What is being asked →
Each line with the string "PostgreSQL" is to be copied from the records below.

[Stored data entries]
Content starts

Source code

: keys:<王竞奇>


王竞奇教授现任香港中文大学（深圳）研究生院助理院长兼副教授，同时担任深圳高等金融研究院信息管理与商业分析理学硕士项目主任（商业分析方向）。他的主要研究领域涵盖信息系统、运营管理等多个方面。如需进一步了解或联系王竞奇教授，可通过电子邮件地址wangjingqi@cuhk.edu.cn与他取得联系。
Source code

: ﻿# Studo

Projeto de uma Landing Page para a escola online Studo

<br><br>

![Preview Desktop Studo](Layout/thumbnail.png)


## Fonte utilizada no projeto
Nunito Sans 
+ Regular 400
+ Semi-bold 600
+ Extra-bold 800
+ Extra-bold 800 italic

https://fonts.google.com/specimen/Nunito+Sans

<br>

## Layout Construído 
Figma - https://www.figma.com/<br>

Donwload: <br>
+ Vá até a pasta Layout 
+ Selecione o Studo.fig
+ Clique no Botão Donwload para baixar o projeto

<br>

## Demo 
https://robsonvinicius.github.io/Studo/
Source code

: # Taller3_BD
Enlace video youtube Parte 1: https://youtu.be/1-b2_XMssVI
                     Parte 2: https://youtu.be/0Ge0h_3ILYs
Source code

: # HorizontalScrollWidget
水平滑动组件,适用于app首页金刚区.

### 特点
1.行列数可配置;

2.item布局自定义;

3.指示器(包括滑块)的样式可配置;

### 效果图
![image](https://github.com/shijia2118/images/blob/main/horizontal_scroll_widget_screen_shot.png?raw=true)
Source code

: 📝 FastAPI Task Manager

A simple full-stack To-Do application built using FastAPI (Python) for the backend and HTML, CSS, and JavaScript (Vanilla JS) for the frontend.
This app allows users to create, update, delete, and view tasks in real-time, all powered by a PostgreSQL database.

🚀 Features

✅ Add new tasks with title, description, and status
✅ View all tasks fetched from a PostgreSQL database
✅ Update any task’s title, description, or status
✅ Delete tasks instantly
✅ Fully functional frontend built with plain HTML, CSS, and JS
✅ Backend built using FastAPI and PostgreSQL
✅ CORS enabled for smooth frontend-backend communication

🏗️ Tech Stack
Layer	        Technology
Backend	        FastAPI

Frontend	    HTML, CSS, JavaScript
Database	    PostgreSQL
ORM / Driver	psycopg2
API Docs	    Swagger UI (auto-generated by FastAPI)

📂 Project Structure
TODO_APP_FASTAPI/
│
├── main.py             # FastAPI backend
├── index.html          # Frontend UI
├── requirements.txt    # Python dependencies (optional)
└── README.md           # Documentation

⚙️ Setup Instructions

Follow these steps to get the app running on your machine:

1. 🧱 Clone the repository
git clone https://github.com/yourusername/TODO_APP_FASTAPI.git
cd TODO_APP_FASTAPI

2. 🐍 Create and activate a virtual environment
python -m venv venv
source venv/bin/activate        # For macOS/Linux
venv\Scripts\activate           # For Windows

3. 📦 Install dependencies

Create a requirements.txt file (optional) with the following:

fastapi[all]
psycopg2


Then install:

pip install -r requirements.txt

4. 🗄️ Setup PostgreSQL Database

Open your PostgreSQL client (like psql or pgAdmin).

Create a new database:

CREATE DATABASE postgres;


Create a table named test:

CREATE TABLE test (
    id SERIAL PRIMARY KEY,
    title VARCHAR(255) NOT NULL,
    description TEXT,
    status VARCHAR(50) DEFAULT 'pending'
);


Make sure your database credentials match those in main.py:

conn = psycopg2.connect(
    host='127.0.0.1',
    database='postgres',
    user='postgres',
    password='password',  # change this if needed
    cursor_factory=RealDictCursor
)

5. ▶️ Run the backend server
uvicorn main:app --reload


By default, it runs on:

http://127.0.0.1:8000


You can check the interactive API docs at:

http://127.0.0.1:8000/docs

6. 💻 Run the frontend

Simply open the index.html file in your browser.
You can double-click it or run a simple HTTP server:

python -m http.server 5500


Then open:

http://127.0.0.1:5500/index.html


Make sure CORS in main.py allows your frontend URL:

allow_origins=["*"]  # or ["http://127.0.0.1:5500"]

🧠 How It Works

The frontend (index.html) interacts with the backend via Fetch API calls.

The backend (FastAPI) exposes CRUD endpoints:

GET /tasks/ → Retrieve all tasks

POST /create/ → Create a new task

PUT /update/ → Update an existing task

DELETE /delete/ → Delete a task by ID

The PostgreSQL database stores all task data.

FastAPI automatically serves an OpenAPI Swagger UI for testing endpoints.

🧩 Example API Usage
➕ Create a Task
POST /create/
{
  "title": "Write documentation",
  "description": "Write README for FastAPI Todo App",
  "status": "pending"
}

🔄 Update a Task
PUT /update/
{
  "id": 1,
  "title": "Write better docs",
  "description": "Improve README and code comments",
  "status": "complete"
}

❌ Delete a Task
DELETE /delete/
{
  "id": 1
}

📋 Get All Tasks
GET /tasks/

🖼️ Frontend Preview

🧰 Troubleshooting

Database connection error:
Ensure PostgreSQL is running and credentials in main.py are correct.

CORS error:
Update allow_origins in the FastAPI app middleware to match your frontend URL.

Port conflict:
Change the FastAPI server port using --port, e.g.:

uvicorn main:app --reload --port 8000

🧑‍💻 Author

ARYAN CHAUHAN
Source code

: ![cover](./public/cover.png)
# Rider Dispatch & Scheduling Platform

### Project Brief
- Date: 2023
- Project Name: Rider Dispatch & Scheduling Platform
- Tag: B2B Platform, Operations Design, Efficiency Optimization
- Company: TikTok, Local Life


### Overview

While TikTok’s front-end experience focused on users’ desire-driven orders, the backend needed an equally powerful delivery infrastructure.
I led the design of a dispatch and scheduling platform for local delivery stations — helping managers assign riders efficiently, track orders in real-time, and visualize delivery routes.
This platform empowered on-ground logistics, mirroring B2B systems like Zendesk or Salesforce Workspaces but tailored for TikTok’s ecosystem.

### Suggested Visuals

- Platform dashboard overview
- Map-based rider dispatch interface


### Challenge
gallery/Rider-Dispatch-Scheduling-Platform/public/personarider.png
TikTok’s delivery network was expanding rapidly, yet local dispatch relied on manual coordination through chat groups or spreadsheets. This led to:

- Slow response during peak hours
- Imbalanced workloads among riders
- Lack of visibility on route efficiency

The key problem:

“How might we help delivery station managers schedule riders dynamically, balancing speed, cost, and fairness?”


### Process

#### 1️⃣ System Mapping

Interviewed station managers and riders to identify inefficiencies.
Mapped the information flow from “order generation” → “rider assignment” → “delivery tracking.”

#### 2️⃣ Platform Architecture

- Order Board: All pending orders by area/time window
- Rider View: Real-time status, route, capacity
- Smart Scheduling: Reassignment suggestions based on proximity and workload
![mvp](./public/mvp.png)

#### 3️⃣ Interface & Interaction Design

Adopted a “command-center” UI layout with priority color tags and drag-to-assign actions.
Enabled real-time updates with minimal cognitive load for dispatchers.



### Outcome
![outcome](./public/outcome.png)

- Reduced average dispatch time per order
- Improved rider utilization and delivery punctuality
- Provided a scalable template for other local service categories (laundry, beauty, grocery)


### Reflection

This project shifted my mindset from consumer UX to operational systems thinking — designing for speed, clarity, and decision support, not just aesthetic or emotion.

Content ends

Result of this exercise →
This app allows users to create, update, delete, and view tasks in real-time, all powered by a PostgreSQL database.
✅ View all tasks fetched from a PostgreSQL database
✅ Backend built using FastAPI and PostgreSQL
Database	    PostgreSQL
4. 🗄️ Setup PostgreSQL Database
Open your PostgreSQL client (like psql or pgAdmin).
The PostgreSQL database stores all task data.
Ensure PostgreSQL is running and credentials in main.py are correct.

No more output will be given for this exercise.